An SSL should be established where sufficient feedstock density will ensure the investment is justified. Location affects the costs associated with transporting the biomass from the production field to the SSLs and from the SSLs to the biorefinery. An additional factor that needs to be considered is how often a SSL is filled and unloaded. If a SSL is emptied only once a year, then the total SSL storage area would be doubled as compared to a twice-per- year unload schedule. Note, multiple fillings of a SSL is possible if harvest can be extended over several months and is properly matched with the SSL unload sequence.

Specialized equipment, with high productivity (ton/h) will be utilized to empty each SSL. This equipment can be permanent equipment for each SSL, or the equipment may be mobile and move from one SSL to the next. Questions that need to be answered to implement the mobile option are: 1) how many sets of equipment should be used to service the entire area? 2) What is the sequence of SSLs that each equipment set should unload? 3) Is an SSL ready to be unloaded? This last question directly affects the hauling company’s contract. These questions are best considered in a virtual environment where scenarios can be compared and contrasted.

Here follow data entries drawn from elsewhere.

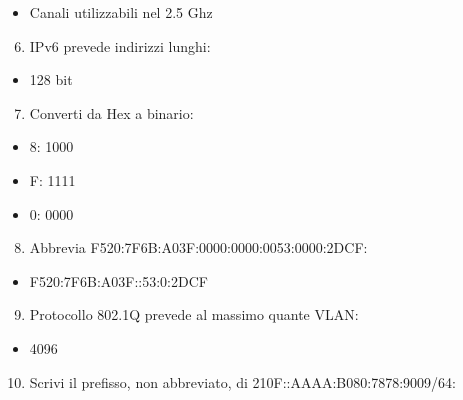 \documentclass[
]{article}
\providecommand{\tightlist}{%
  \setlength{\itemsep}{0pt}\setlength{\parskip}{0pt}}
\begin{document}
\begin{itemize}
\tightlist
\item
  {Canali utilizzabili nel 2.5 Ghz}
\end{itemize}

{}

\begin{enumerate}
\setcounter{enumi}{5}
\tightlist
\item
  {IPv6 prevede indirizzi lunghi:}
\end{enumerate}

\begin{itemize}
\tightlist
\item
  {128 bit}
\end{itemize}

{}

\begin{enumerate}
\setcounter{enumi}{6}
\tightlist
\item
  {Converti da Hex a binario:}
\end{enumerate}

\begin{itemize}
\tightlist
\item
  {8: }{1000}
\item
  {F: }{1111}
\item
  {0: }{0000}
\end{itemize}

{}

\begin{enumerate}
\setcounter{enumi}{7}
\tightlist
\item
  {Abbrevia F520:7F6B:A03F:0000:0000:0053:0000:2DCF:}
\end{enumerate}

\begin{itemize}
\tightlist
\item
  {F520:7F6B:A03F::53:0:2DCF}
\end{itemize}

{}

\begin{enumerate}
\setcounter{enumi}{8}
\tightlist
\item
  {Protocollo 802.1Q prevede al massimo quante VLAN:}
\end{enumerate}

\begin{itemize}
\tightlist
\item
  {4096}
\end{itemize}

{}

\begin{enumerate}
\setcounter{enumi}{9}
\tightlist
\item
  {Scrivi il prefisso, non abbreviato, di 210F::AAAA:B080:7878:9009/64:}
\end{enumerate}
\end{document}
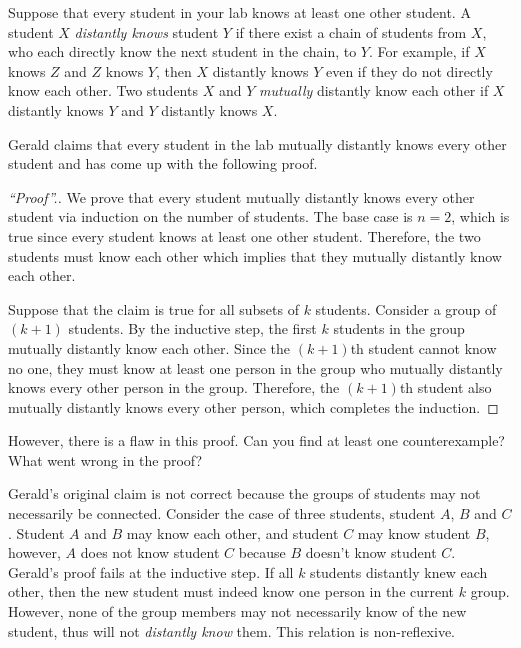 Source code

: \documentclass{article}
\begin{document}
\begin{question}
Suppose that every student in your lab knows at least one other student. A student $X$ {\em distantly knows} student $Y$ if there exist a chain of students from $X$, who each directly know the next student in the chain, to $Y$. For example, if $X$ knows $Z$ and $Z$ knows $Y$, then $X$ distantly knows $Y$ even if they do not directly know each other. Two students $X$ and $Y$ {\em mutually} distantly know each other if $X$ distantly knows $Y$ and $Y$ distantly knows $X$.

Gerald claims that every student in the lab mutually distantly knows every other student and has come up with the following proof.
\begin{proof}[``Proof''.]
We prove that every student mutually distantly knows every other student via induction on the number of students. The base case is $n = 2$, which is true since every student knows at least one other student. Therefore, the two students must know each other which implies that they mutually distantly know each other.

Suppose that the claim is true for all subsets of $k$ students. Consider a group of $(k + 1)$ students. By the inductive step, the first $k$ students in the group mutually distantly know each other. Since the $(k + 1)$th student cannot know no one, they must know at least one person in the group who mutually distantly knows every other person in the group. Therefore, the $(k + 1)$th student also mutually distantly knows every other person, which completes the induction.
\end{proof}

However, there is a flaw in this proof. Can you find at least one counterexample? What went wrong in the proof?
\end{question}

\begin{solution}
Gerald's original claim is not correct because the groups of students may not necessarily be connected. Consider the case of three students, student $A$, $B$ and $C$. Student $A$ and $B$ may know each other, and student $C$ may know student $B$, however, $A$ does not know student $C$ because $B$ doesn't know student $C$.\\

Gerald's proof fails at the inductive step. If all $k$ students distantly knew each other, then the new student must indeed know one person in the current $k$ group.  However, none of the group members may not necessarily know of the new student, thus will not \textit{distantly know} them. This relation is non-reflexive.
\end{solution}
\end{document}
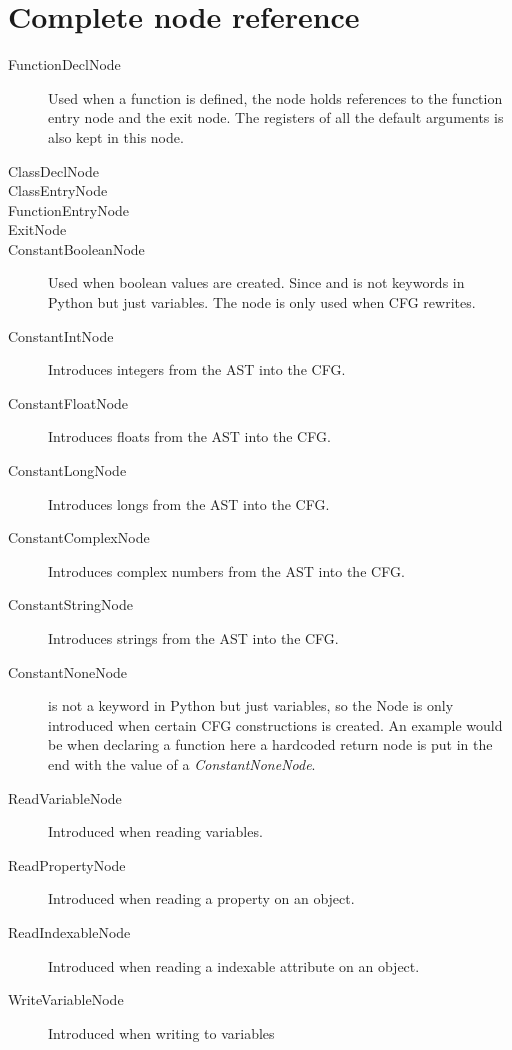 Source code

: \chapter{Complete node reference}

\begin{description}
	\item[FunctionDeclNode ] Used when a function is defined, the node holds references to the function entry node and the exit node. The registers of all the default arguments is also kept in this node.
	\item[ClassDeclNode ]  
	\item[ClassEntryNode]
	\item[FunctionEntryNode] 
	\item[ExitNode] 
	\item[ConstantBooleanNode] Used when boolean values are created. Since  and  is not keywords in Python but just variables. The node is only used when CFG rewrites. 
	\item[ConstantIntNode] Introduces integers from the AST into the CFG.
	\item[ConstantFloatNode] Introduces floats from the AST into the CFG.
	\item[ConstantLongNode] Introduces longs from the AST into the CFG.
	\item[ConstantComplexNode] Introduces complex numbers from the AST into the CFG.
	\item[ConstantStringNode] Introduces strings from the AST into the CFG.
	\item[ConstantNoneNode]  is not a keyword in Python but just variables, so the Node is only introduced when certain CFG constructions is created. An example would be when declaring a function here a hardcoded return node is put in the end with the value of a \textit{ConstantNoneNode}.
	\item[ReadVariableNode ] Introduced when reading variables.
	\item[ReadPropertyNode ] Introduced when reading a property on an object.
	\item[ReadIndexableNode ] Introduced when reading a indexable attribute on an object.
	\item[WriteVariableNode ] Introduced when writing to variables

\end{description}
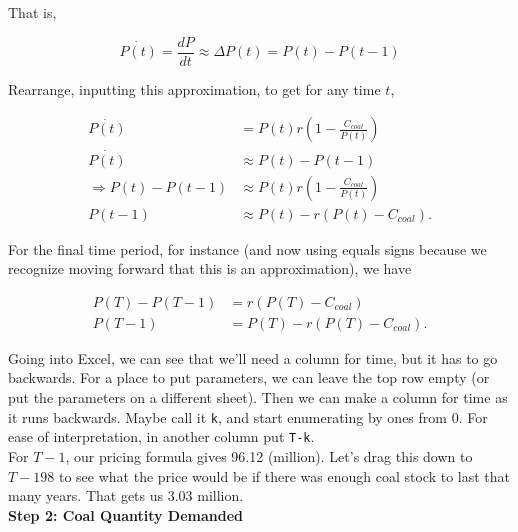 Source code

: \begin{enumerate}
\begin{Exercise}
\begin{sol}
        That is,
        
        \begin{equation*}
            \dot{P(t)} = \frac{dP}{dt} \approx \Delta P(t) = P(t)-P(t-1)
        \end{equation*}
        
        Rearrange, inputting this approximation, to get for any time $t$,
        
        \begin{equation*}
        \begin{split}
        \dot{P(t)} & = P(t)r\left(1-\frac{C_{coal}}{P(t)}\right)\\
        \dot{P(t)} & \approx P(t)-P(t-1) \\
        \Rightarrow P(t)-P(t-1) & \approx P(t)r\left(1-\frac{C_{coal}}{P(t)}\right) \\
        P(t-1) & \approx P(t)-r(P(t)-C_{coal}).
        \end{split}
    \end{equation*}
        
        For the final time period, for instance (and now using equals signs because we recognize moving forward that this is an approximation), we have
        
         \begin{equation}
            \begin{split}
            P(T)-P(T-1) & = r(P(T)-C_{coal})\\
            P(T-1) & = P(T)-r(P(T)-C_{coal}).
            \end{split}
            \label{eq:pricepathcoal}
        \end{equation}       
        
        Going into Excel, we can see that we'll need a column for time, but it has to go backwards. For a place to put parameters, we can leave the top row empty (or put the parameters on a different sheet). Then we can make a column for time as it runs backwards. Maybe call it \texttt{k}, and start enumerating by ones from 0. For ease of interpretation, in another column put \texttt{T-k}.\\
        
        For $T-1$, our pricing formula gives 96.12 (million). Let's drag this down to $T-198$ to see what the price would be if there was enough coal stock to last that many years. That gets us 3.03 million.\\
        
        \textbf{Step 2: Coal Quantity Demanded}\\
        

\end{sol}
\end{Exercise}
\end{enumerate}
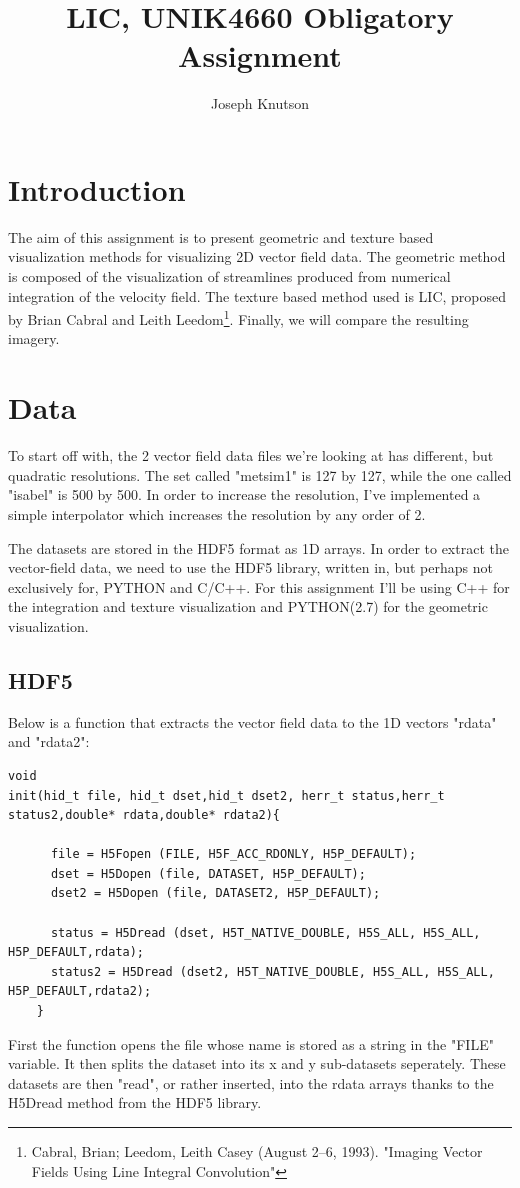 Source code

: \documentclass[a4paper,10pt]{report}
\title{LIC, UNIK4660 Obligatory Assignment}
\author{Joseph Knutson}
\begin{document}
\maketitle
\section*{Introduction}
The aim of this assignment is to present geometric and texture based visualization methods for visualizing 2D vector field data. The geometric method is composed of the visualization of streamlines produced from numerical integration of the velocity field.
The texture based method used is LIC, proposed by Brian Cabral and Leith Leedom\footnote[1]{Cabral, Brian; Leedom, Leith Casey (August 2–6, 1993). "Imaging Vector Fields Using Line Integral Convolution"}. Finally, we will compare the resulting imagery.


\section*{Data}
To start off with, the 2 vector field data files we're looking at has different, but quadratic resolutions. The set called "metsim1" is 127 by 127, while the one called "isabel" is 500 by 500. In order to increase the resolution, I've implemented a simple interpolator which increases the resolution by any order of 2.

The datasets are stored in the HDF5 format as 1D arrays. In order to extract the vector-field data, we need to use the HDF5 library, written in, but perhaps not exclusively for, PYTHON and C/C++.
For this assignment I'll be using C++ for the integration and texture visualization and PYTHON(2.7) for the geometric visualization.

\subsection*{HDF5}

Below is a function that extracts the vector field data to the 1D vectors "rdata" and "rdata2":
\begin{lstlisting}
void 
init(hid_t file, hid_t dset,hid_t dset2, herr_t status,herr_t status2,double* rdata,double* rdata2){

      file = H5Fopen (FILE, H5F_ACC_RDONLY, H5P_DEFAULT);
      dset = H5Dopen (file, DATASET, H5P_DEFAULT);
      dset2 = H5Dopen (file, DATASET2, H5P_DEFAULT);

      status = H5Dread (dset, H5T_NATIVE_DOUBLE, H5S_ALL, H5S_ALL, H5P_DEFAULT,rdata);
      status2 = H5Dread (dset2, H5T_NATIVE_DOUBLE, H5S_ALL, H5S_ALL, H5P_DEFAULT,rdata2);
    }
\end{lstlisting}
First the function opens the file whose name is stored as a string in the "FILE" variable.
It then splits the dataset into its x and y sub-datasets seperately. These datasets are then "read", or rather inserted, into the rdata arrays thanks to the H5Dread method from the HDF5 library.
\end{document}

A case study to characterize feedstock resources and establish the SSL’s was analyzed by Resop et al. [57] for a 48-km radius around Gretna, VA, USA. The GIS analysis identified potential production fields based on current land utilization determined using aerial photography and landuse classification (Figure 5). The analysis selected fields such that the production area was 6% of the total land area within the radius. The biomass produced is sufficient to supply the demand for a 1,944 Mg/d biorefinery, assuming 47 operating weeks per year. SSLs were established at 199 locations, and the existing road network (GIS database) was used to determine the travel distance from each SSL to the proposed plant location in Gretna. A weighted Mg-km parameter for transportation from the SSLs to the plant was computed to be 44.8 km, which implies that, averaged across all 199 SSLs, each Mg traveled an average of 44.8 km to the biorefinery.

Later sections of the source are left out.